### WHAT THE TASK ASKS
Give back the records below exactly, every one, with no pictures.

Source texts of formatted documents
+--
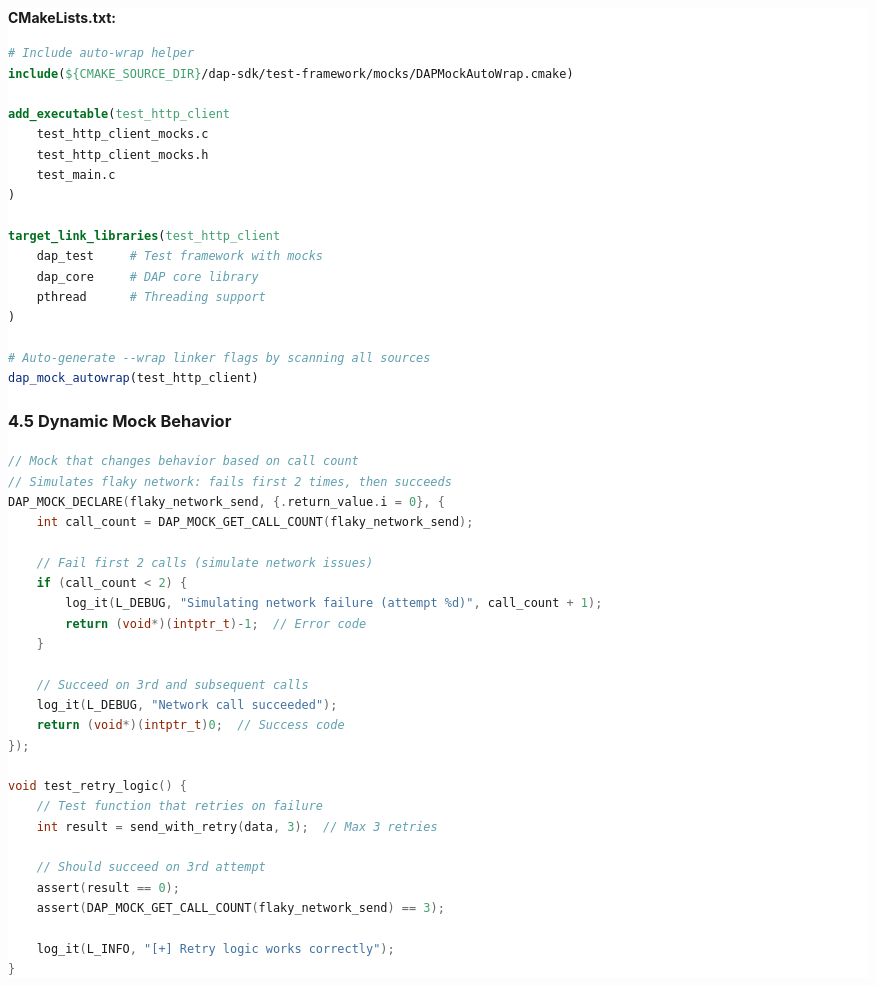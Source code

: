 **CMakeLists.txt:**
```cmake
# Include auto-wrap helper
include(${CMAKE_SOURCE_DIR}/dap-sdk/test-framework/mocks/DAPMockAutoWrap.cmake)

add_executable(test_http_client 
    test_http_client_mocks.c 
    test_http_client_mocks.h
    test_main.c
)

target_link_libraries(test_http_client
    dap_test     # Test framework with mocks
    dap_core     # DAP core library
    pthread      # Threading support
)

# Auto-generate --wrap linker flags by scanning all sources
dap_mock_autowrap(test_http_client)
```

### 4.5 Dynamic Mock Behavior

```c
// Mock that changes behavior based on call count
// Simulates flaky network: fails first 2 times, then succeeds
DAP_MOCK_DECLARE(flaky_network_send, {.return_value.i = 0}, {
    int call_count = DAP_MOCK_GET_CALL_COUNT(flaky_network_send);
    
    // Fail first 2 calls (simulate network issues)
    if (call_count < 2) {
        log_it(L_DEBUG, "Simulating network failure (attempt %d)", call_count + 1);
        return (void*)(intptr_t)-1;  // Error code
    }
    
    // Succeed on 3rd and subsequent calls
    log_it(L_DEBUG, "Network call succeeded");
    return (void*)(intptr_t)0;  // Success code
});

void test_retry_logic() {
    // Test function that retries on failure
    int result = send_with_retry(data, 3);  // Max 3 retries
    
    // Should succeed on 3rd attempt
    assert(result == 0);
    assert(DAP_MOCK_GET_CALL_COUNT(flaky_network_send) == 3);
    
    log_it(L_INFO, "[+] Retry logic works correctly");
}
```
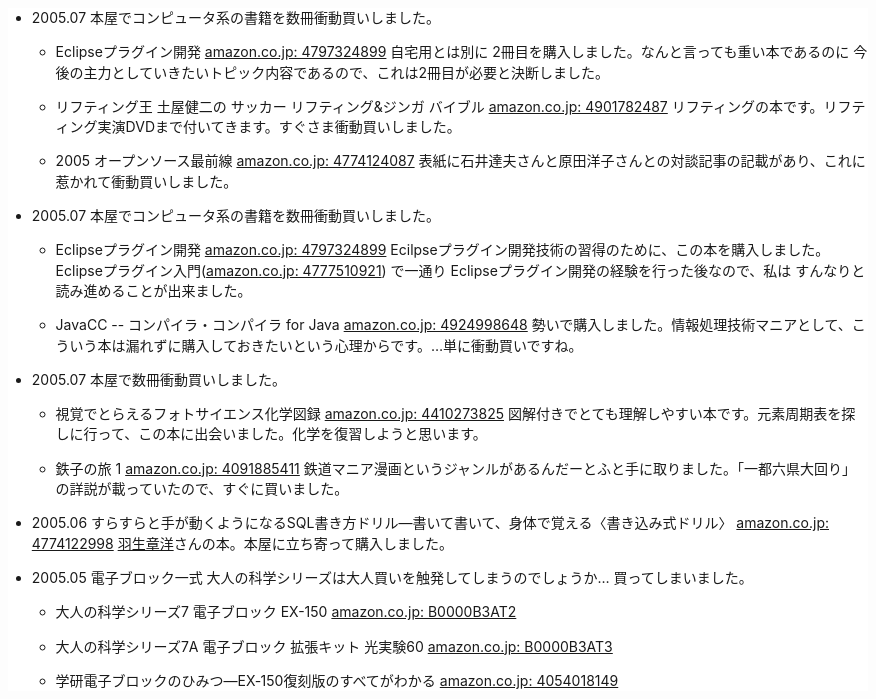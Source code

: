 * 2005.07 本屋でコンピュータ系の書籍を数冊衝動買いしました。
  

  * Eclipseプラグイン開発
    [amazon.co.jp: 4797324899](http://www.amazon.co.jp/exec/obidos/ASIN/4797324899/igapyondiary-22)
    自宅用とは別に 2冊目を購入しました。なんと言っても重い本であるのに 今後の主力としていきたいトピック内容であるので、これは2冊目が必要と決断しました。
    
  * リフティング王 土屋健二の サッカー リフティング&ジンガ バイブル
    [amazon.co.jp: 4901782487](http://www.amazon.co.jp/exec/obidos/ASIN/4901782487/igapyondiary-22)
    リフティングの本です。リフティング実演DVDまで付いてきます。すぐさま衝動買いしました。
    
  * 2005 オープンソース最前線
    [amazon.co.jp: 4774124087](http://www.amazon.co.jp/exec/obidos/ASIN/4774124087/igapyondiary-22)
    表紙に石井達夫さんと原田洋子さんとの対談記事の記載があり、これに惹かれて衝動買いしました。
  

  
* 2005.07 本屋でコンピュータ系の書籍を数冊衝動買いしました。
  

  * Eclipseプラグイン開発
    [amazon.co.jp: 4797324899](http://www.amazon.co.jp/exec/obidos/ASIN/4797324899/igapyondiary-22)
    Ecilpseプラグイン開発技術の習得のために、この本を購入しました。Eclipseプラグイン入門([amazon.co.jp: 4777510921](http://www.amazon.co.jp/exec/obidos/ASIN/4777510921/igapyondiary-22)) で一通り Eclipseプラグイン開発の経験を行った後なので、私は すんなりと読み進めることが出来ました。
    
  * JavaCC -- コンパイラ・コンパイラ for Java
    [amazon.co.jp: 4924998648](http://www.amazon.co.jp/exec/obidos/ASIN/4924998648/igapyondiary-22)
    勢いで購入しました。情報処理技術マニアとして、こういう本は漏れずに購入しておきたいという心理からです。…単に衝動買いですね。
  

  
* 2005.07 本屋で数冊衝動買いしました。
  

  * 視覚でとらえるフォトサイエンス化学図録
    [amazon.co.jp: 4410273825](http://www.amazon.co.jp/exec/obidos/ASIN/4410273825/igapyondiary-22)
    図解付きでとても理解しやすい本です。元素周期表を探しに行って、この本に出会いました。化学を復習しようと思います。
    
  * 鉄子の旅 1
    [amazon.co.jp: 4091885411](http://www.amazon.co.jp/exec/obidos/ASIN/4091885411/igapyondiary-22)
    鉄道マニア漫画というジャンルがあるんだーとふと手に取りました。「一都六県大回り」の詳説が載っていたので、すぐに買いました。
  

  
* 2005.06 すらすらと手が動くようになるSQL書き方ドリル―書いて書いて、身体で覚える〈書き込み式ドリル〉
  [amazon.co.jp: 4774122998](http://www.amazon.co.jp/exec/obidos/ASIN/4774122998/igapyondiary-22)
  [羽生章洋](http://d.hatena.ne.jp/habuakihiro/)さんの本。本屋に立ち寄って購入しました。
  
* 2005.05 電子ブロック一式
  大人の科学シリーズは大人買いを触発してしまうのでしょうか… 買ってしまいました。
  

  * 大人の科学シリーズ7 電子ブロック EX-150
    [amazon.co.jp: B0000B3AT2](http://www.amazon.co.jp/exec/obidos/ASIN/B0000B3AT2/igapyondiary-22)
    
  * 大人の科学シリーズ7A 電子ブロック 拡張キット 光実験60
    [amazon.co.jp: B0000B3AT3](http://www.amazon.co.jp/exec/obidos/ASIN/B0000B3AT3/igapyondiary-22)
    
  * 学研電子ブロックのひみつ―EX‐150復刻版のすべてがわかる
    [amazon.co.jp: 4054018149](http://www.amazon.co.jp/exec/obidos/ASIN/4054018149/igapyondiary-22)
+--
### ANSWER TO THIS TASK
Source code

: **CMakeLists.txt:**
```cmake
# Include auto-wrap helper
include(${CMAKE_SOURCE_DIR}/dap-sdk/test-framework/mocks/DAPMockAutoWrap.cmake)

add_executable(test_http_client 
    test_http_client_mocks.c 
    test_http_client_mocks.h
    test_main.c
)

target_link_libraries(test_http_client
    dap_test     # Test framework with mocks
    dap_core     # DAP core library
    pthread      # Threading support
)

# Auto-generate --wrap linker flags by scanning all sources
dap_mock_autowrap(test_http_client)
```

### 4.5 Dynamic Mock Behavior

```c
// Mock that changes behavior based on call count
// Simulates flaky network: fails first 2 times, then succeeds
DAP_MOCK_DECLARE(flaky_network_send, {.return_value.i = 0}, {
    int call_count = DAP_MOCK_GET_CALL_COUNT(flaky_network_send);
    
    // Fail first 2 calls (simulate network issues)
    if (call_count < 2) {
        log_it(L_DEBUG, "Simulating network failure (attempt %d)", call_count + 1);
        return (void*)(intptr_t)-1;  // Error code
    }
    
    // Succeed on 3rd and subsequent calls
    log_it(L_DEBUG, "Network call succeeded");
    return (void*)(intptr_t)0;  // Success code
});

void test_retry_logic() {
    // Test function that retries on failure
    int result = send_with_retry(data, 3);  // Max 3 retries
    
    // Should succeed on 3rd attempt
    assert(result == 0);
    assert(DAP_MOCK_GET_CALL_COUNT(flaky_network_send) == 3);
    
    log_it(L_INFO, "[+] Retry logic works correctly");
}
```
Source code

: * 2005.07 本屋でコンピュータ系の書籍を数冊衝動買いしました。
  

  * Eclipseプラグイン開発
    [amazon.co.jp: 4797324899](http://www.amazon.co.jp/exec/obidos/ASIN/4797324899/igapyondiary-22)
    自宅用とは別に 2冊目を購入しました。なんと言っても重い本であるのに 今後の主力としていきたいトピック内容であるので、これは2冊目が必要と決断しました。
    
  * リフティング王 土屋健二の サッカー リフティング&ジンガ バイブル
    [amazon.co.jp: 4901782487](http://www.amazon.co.jp/exec/obidos/ASIN/4901782487/igapyondiary-22)
    リフティングの本です。リフティング実演DVDまで付いてきます。すぐさま衝動買いしました。
    
  * 2005 オープンソース最前線
    [amazon.co.jp: 4774124087](http://www.amazon.co.jp/exec/obidos/ASIN/4774124087/igapyondiary-22)
    表紙に石井達夫さんと原田洋子さんとの対談記事の記載があり、これに惹かれて衝動買いしました。
  

  
* 2005.07 本屋でコンピュータ系の書籍を数冊衝動買いしました。
  

  * Eclipseプラグイン開発
    [amazon.co.jp: 4797324899](http://www.amazon.co.jp/exec/obidos/ASIN/4797324899/igapyondiary-22)
    Ecilpseプラグイン開発技術の習得のために、この本を購入しました。Eclipseプラグイン入門([amazon.co.jp: 4777510921](http://www.amazon.co.jp/exec/obidos/ASIN/4777510921/igapyondiary-22)) で一通り Eclipseプラグイン開発の経験を行った後なので、私は すんなりと読み進めることが出来ました。
    
  * JavaCC -- コンパイラ・コンパイラ for Java
    [amazon.co.jp: 4924998648](http://www.amazon.co.jp/exec/obidos/ASIN/4924998648/igapyondiary-22)
    勢いで購入しました。情報処理技術マニアとして、こういう本は漏れずに購入しておきたいという心理からです。…単に衝動買いですね。
  

  
* 2005.07 本屋で数冊衝動買いしました。
  

  * 視覚でとらえるフォトサイエンス化学図録
    [amazon.co.jp: 4410273825](http://www.amazon.co.jp/exec/obidos/ASIN/4410273825/igapyondiary-22)
    図解付きでとても理解しやすい本です。元素周期表を探しに行って、この本に出会いました。化学を復習しようと思います。
    
  * 鉄子の旅 1
    [amazon.co.jp: 4091885411](http://www.amazon.co.jp/exec/obidos/ASIN/4091885411/igapyondiary-22)
    鉄道マニア漫画というジャンルがあるんだーとふと手に取りました。「一都六県大回り」の詳説が載っていたので、すぐに買いました。
  

  
* 2005.06 すらすらと手が動くようになるSQL書き方ドリル―書いて書いて、身体で覚える〈書き込み式ドリル〉
  [amazon.co.jp: 4774122998](http://www.amazon.co.jp/exec/obidos/ASIN/4774122998/igapyondiary-22)
  [羽生章洋](http://d.hatena.ne.jp/habuakihiro/)さんの本。本屋に立ち寄って購入しました。
  
* 2005.05 電子ブロック一式
  大人の科学シリーズは大人買いを触発してしまうのでしょうか… 買ってしまいました。
  

  * 大人の科学シリーズ7 電子ブロック EX-150
    [amazon.co.jp: B0000B3AT2](http://www.amazon.co.jp/exec/obidos/ASIN/B0000B3AT2/igapyondiary-22)
    
  * 大人の科学シリーズ7A 電子ブロック 拡張キット 光実験60
    [amazon.co.jp: B0000B3AT3](http://www.amazon.co.jp/exec/obidos/ASIN/B0000B3AT3/igapyondiary-22)
    
  * 学研電子ブロックのひみつ―EX‐150復刻版のすべてがわかる
    [amazon.co.jp: 4054018149](http://www.amazon.co.jp/exec/obidos/ASIN/4054018149/igapyondiary-22)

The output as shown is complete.